Katılımcılarına bakarsanız sol hareketti. Zaten gerek eylemlere ve gerekse eylemcilerin söylemlerine damgasını vuran şey, güçlü bir neo-Marksizmdi.

Peki ama nihayetinde ne istiyordu küreselleşme karşıtları? Gümrük duvarlarının yükseltilmesiyle ‘daha adil bir dünya’ nasıl kurulacaktı? Sermayenin serbest dolaşımı olmadan, Türkiyeli, Pakistanlı, Endonezyalı, Çinli veya Afrikalının işini kaybetmiş Detroitli otomobil işçisinin hayat standardına yaklaşması mümkün müydü?

Evet, dünya küreselleşme denen olguyu esas olarak sermayenin serbestçe dolaşması olarak yaşadı son 30 yıl boyunca. Amerika’da fabrika kapandı Meksika’da açıldı, çünkü Meksikalı daha ucuza çalışıyordu. Almanya’da kapandı, Türkiye’de açıldı. Dünyanın dört bir yanında kapandı, en ucuz köle işçiyi sağlayan Çin’de açıldı.

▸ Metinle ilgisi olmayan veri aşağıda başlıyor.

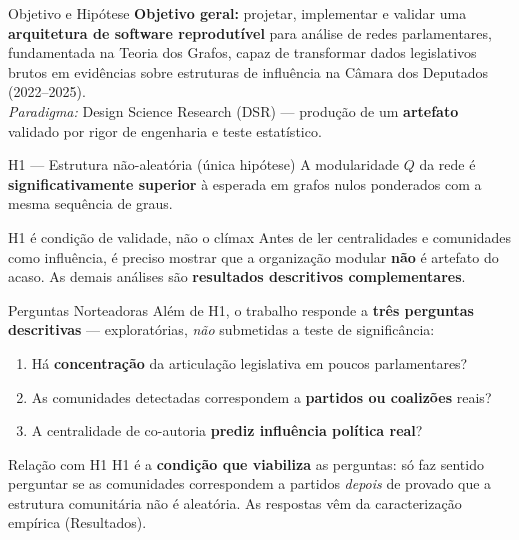 \documentclass{beamer}
\begin{document}
\begin{frame}{Objetivo e Hipótese}
\textbf{Objetivo geral:} projetar, implementar e validar uma \textbf{arquitetura de software reprodutível} para análise de redes parlamentares, fundamentada na Teoria dos Grafos, capaz de transformar dados legislativos brutos em evidências sobre estruturas de influência na Câmara dos Deputados (2022--2025). \\
\footnotesize \textit{Paradigma:} Design Science Research (DSR) — produção de um \textbf{artefato} validado por rigor de engenharia e teste estatístico. \normalsize

\vspace{0.2cm}
\begin{block}{H1 — Estrutura não-aleatória (única hipótese)}
A modularidade $Q$ da rede é \textbf{significativamente superior} à esperada em grafos nulos ponderados com a mesma sequência de graus.
\end{block}
\begin{alertblock}{H1 é condição de validade, não o clímax}
Antes de ler centralidades e comunidades como influência, é preciso mostrar que a organização modular \textbf{não} é artefato do acaso. As demais análises são \textbf{resultados descritivos complementares}.
\end{alertblock}
\end{frame}

\begin{frame}{Perguntas Norteadoras}
Além de H1, o trabalho responde a \textbf{três perguntas descritivas} — exploratórias, \textit{não} submetidas a teste de significância:

\vspace{0.2cm}
\begin{enumerate}
  \item[(i)] Há \textbf{concentração} da articulação legislativa em poucos parlamentares?
  \item[(ii)] As comunidades detectadas correspondem a \textbf{partidos ou coalizões} reais?
  \item[(iii)] A centralidade de co-autoria \textbf{prediz influência política real}?
\end{enumerate}

\vspace{0.2cm}
\begin{block}{Relação com H1}
\footnotesize H1 é a \textbf{condição que viabiliza} as perguntas: só faz sentido perguntar se as comunidades correspondem a partidos \textit{depois} de provado que a estrutura comunitária não é aleatória. As respostas vêm da caracterização empírica (Resultados).
\end{block}
\end{frame}
\end{document}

Sermaye daha ucuz işçiyi (ve görece siyasi/ekonomik istikrarı) bulabilse, ucuz köle işçilik sırası Afrika’ya, Bangladeş’e, Pakistan’a da geliyordu.

BATILI ORTA SINIF KAYBETTİ

Küreselleşmenin Batı yarımküre açısından bilançosu son derece net: Orta ve alt sınıfların refahı geriler, hayat şartları bozulurken bu ülkelerde zengin üst sınıflar daha da zenginleşti, gelir eşitsizlikleri keskinleşti. Buna karşılık Çin başta olmak üzere Asya-Pasifik bölgesinin fakir ülkelerinde (hayat tarzıyla birlikte) birer orta sınıf oluştu. Yani, Batı’dan Doğu’ya bir servet ve gelir transferi oldu.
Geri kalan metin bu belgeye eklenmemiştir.